10 reasons to tackle corporate email – reason 5

Compliance. Compliance. Compliance.

When it really comes down to it, how much do you know about the conversations your people are having on email? Long before the highly visible ‘wish I hadn’t said that’ contributions on Facebook, Twitter and numerous other social networking sites, all manner of jokes, personal conversations and transactions were humming back and forth on email.

And for a significant number of people in most organisations, they still are.

Generally organisations have an acceptable use policy, and recognise that tools such as the phone and email will be used for personal matters at some stage. For many people and organisations, email is still the primary tool for transactional interchanges.

But because so many of those email conversations are not generally visible to the world at large, organisations don’t appear to attach the same risk profile to them as we are seeing with employee contributions on social networking sites (although emails can still go viral – here’s a recent example). Maybe that’s because the fallout to brand and reputation is so visibly dramatic with social networking. And perhaps because the email genie is already long out of the bottle.

Leaving aside the knowledge implications of all that information wallowing in email boxes there may also be compliance reasons to investigate the toolset your organisation is using.

Consider this. Your organisation contracts with customers or suppliers. The contract is captured in a word or pdf document. It is usually filed on a server. And then everyone gets on with the business of working under that contract.

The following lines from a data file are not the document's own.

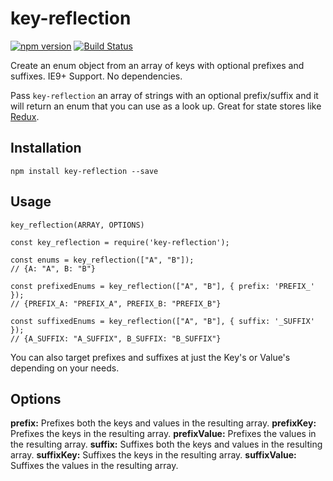 # key-reflection

[![npm version](https://badge.fury.io/js/key-reflection.svg)](http://badge.fury.io/js/key-reflection)
[![Build Status](https://travis-ci.org/soluml/key-reflection.svg?branch=master)](https://travis-ci.org/soluml/key-reflection)

Create an enum object from an array of keys with optional prefixes and suffixes. IE9+ Support. No dependencies.

Pass `key-reflection` an array of strings with an optional prefix/suffix and it will return an enum that you can use as a look up. Great for state stores like [Redux](https://github.com/reduxjs/redux).

## Installation

`npm install key-reflection --save`

## Usage

`key_reflection(ARRAY, OPTIONS)`

```
const key_reflection = require('key-reflection');

const enums = key_reflection(["A", "B"]);
// {A: "A", B: "B"}

const prefixedEnums = key_reflection(["A", "B"], { prefix: 'PREFIX_' });
// {PREFIX_A: "PREFIX_A", PREFIX_B: "PREFIX_B"}

const suffixedEnums = key_reflection(["A", "B"], { suffix: '_SUFFIX' });
// {A_SUFFIX: "A_SUFFIX", B_SUFFIX: "B_SUFFIX"}
```

You can also target prefixes and suffixes at just the Key's or Value's depending on your needs.

## Options

**prefix:** Prefixes both the keys and values in the resulting array.
**prefixKey:** Prefixes the keys in the resulting array.
**prefixValue:** Prefixes the values in the resulting array.
**suffix:** Suffixes both the keys and values in the resulting array.
**suffixKey:** Suffixes the keys in the resulting array.
**suffixValue:** Suffixes the values in the resulting array.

The people involved may well email back and forth on many aspects of the contract – interpretation, delivery, terms, service levels. That people understand their limits of authority is critical (that is, what they are entitled to offer or agree to on behalf of the company), and the potential to state something in the email that will alter the terms of the contract and bind the company is high.

Representations will bind an organisation even when an email has been deleted. We’re talking here about emails, but document management protocols – or lack thereof – in a company can cause grief for a very long time, as evidenced by the Rolah McCabe case.

For many organisations, document management systems that link all transactions or conversations with the contract, or primary agreement, are essential. It provides both visibility of the entire transaction, over time, with an audit capability to ensure compliance. Toolsets won’t solve a compliance issue, but as part of a solution they will dramatically increase the visibility of the process.